Atom Association and Surface Splitting¶
Molecular and accessible surfaces are created with an atom associated to each
vertex. These atom indices can be obtained using the
OESurface.GetAtoms
and
OESurface.GetAtomsElement
methods, but the default
assignments are not very accurate. Using the
OESurfaceToMoleculeDistance
function will ensure that each
vertex’s atom assignment is to the atom whose van der Waals surface is closest
to that vertex. While the associations provide an accurate mapping of
individual vertices to atoms, triangles on the surface may have vertices
belonging to different atoms. This can make make mapping of atom-based
properties onto the surface problematic.
Surface splitting, using the OESplitSurfaceByAtoms
function, will divide a surface such that the boundaries between atoms are
distinct, with no triangles being shared by multiple atoms. Surfaces are
split through a process of moving vertices and subdividing triangles until no
triangle edges cross the analytical boundaries between atoms.
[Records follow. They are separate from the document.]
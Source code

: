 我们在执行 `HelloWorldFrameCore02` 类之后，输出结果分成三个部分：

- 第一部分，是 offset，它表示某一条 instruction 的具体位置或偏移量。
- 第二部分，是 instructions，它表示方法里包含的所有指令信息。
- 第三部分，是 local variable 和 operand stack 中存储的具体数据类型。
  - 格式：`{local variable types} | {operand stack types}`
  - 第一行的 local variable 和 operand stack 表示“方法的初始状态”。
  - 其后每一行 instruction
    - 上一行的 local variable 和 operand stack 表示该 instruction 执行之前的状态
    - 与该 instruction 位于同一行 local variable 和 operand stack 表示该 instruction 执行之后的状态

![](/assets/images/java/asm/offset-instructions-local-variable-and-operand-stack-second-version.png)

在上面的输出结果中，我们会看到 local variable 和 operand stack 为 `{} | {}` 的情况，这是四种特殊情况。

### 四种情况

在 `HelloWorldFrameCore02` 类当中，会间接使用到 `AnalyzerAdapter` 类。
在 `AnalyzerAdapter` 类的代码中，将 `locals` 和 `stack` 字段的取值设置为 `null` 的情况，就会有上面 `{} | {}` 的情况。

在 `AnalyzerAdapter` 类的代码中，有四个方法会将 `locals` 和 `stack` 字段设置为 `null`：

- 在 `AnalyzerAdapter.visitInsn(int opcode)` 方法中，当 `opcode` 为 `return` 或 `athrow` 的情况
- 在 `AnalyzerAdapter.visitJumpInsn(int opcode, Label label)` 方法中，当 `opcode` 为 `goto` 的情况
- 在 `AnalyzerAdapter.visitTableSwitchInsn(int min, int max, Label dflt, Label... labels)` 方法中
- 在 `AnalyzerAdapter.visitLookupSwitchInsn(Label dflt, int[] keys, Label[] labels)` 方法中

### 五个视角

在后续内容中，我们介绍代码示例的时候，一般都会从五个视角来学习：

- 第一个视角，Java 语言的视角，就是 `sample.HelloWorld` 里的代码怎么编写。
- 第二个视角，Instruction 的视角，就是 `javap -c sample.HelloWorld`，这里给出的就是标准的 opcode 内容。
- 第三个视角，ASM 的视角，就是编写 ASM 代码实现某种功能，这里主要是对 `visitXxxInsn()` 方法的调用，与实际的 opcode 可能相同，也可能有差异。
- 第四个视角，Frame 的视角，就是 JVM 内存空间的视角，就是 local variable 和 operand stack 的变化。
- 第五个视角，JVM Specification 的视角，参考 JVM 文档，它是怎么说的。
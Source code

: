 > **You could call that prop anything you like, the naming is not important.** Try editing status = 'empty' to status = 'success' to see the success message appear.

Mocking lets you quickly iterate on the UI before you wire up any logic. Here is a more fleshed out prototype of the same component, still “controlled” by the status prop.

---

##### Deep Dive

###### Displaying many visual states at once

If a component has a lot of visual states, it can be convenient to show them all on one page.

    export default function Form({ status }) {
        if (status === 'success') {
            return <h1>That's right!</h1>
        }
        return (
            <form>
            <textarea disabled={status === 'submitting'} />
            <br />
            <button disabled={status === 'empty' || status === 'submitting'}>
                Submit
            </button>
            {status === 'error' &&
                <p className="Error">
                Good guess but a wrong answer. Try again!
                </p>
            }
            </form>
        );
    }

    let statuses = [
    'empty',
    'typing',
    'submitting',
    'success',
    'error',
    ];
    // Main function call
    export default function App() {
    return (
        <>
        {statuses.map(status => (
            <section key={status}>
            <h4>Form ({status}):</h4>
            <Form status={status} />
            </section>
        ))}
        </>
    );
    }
A comparison of
the atom associations of unsplit and split surfaces is shown in
Table: Atom Associations.
Atom Associations
Molecular surface of benzene, colored by atom indices assigned during surface construction |
|
Same surface after atom indices are reassigned using OESurfaceToMoleculeDistance |
|
Same surface after splitting with OESplitSurfaceByAtoms |
Splitting a surface has some consequences that you should be aware of. A split surface will have significantly more vertices and triangles than the surface it was created from. In addition, it will contain numerous duplicate vertices, having the same coordinates and normals but with different atom associations. Finally, it will contain “zero-area” triangles, generated between duplicated vertices to preserve the connectivity of vertices within the surface.